> [WHAT YOU NEED TO DO]:
Reply with each record repeated exactly.

> [DATASET]:
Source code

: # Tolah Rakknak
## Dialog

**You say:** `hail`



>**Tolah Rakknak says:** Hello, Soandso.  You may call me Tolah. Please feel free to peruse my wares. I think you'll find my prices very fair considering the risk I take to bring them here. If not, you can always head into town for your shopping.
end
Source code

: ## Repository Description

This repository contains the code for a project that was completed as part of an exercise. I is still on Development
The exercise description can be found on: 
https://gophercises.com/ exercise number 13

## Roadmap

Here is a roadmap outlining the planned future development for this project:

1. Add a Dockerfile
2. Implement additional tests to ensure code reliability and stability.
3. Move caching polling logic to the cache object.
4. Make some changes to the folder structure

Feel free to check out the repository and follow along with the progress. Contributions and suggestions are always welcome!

> [RESPONSE TO THIS EXERCISE]:
Source code

: # Tolah Rakknak
## Dialog

**You say:** `hail`



>**Tolah Rakknak says:** Hello, Soandso.  You may call me Tolah. Please feel free to peruse my wares. I think you'll find my prices very fair considering the risk I take to bring them here. If not, you can always head into town for your shopping.
end
Source code

: ## Repository Description

This repository contains the code for a project that was completed as part of an exercise. I is still on Development
The exercise description can be found on: 
https://gophercises.com/ exercise number 13

## Roadmap

Here is a roadmap outlining the planned future development for this project:

1. Add a Dockerfile
2. Implement additional tests to ensure code reliability and stability.
3. Move caching polling logic to the cache object.
4. Make some changes to the folder structure

Feel free to check out the repository and follow along with the progress. Contributions and suggestions are always welcome!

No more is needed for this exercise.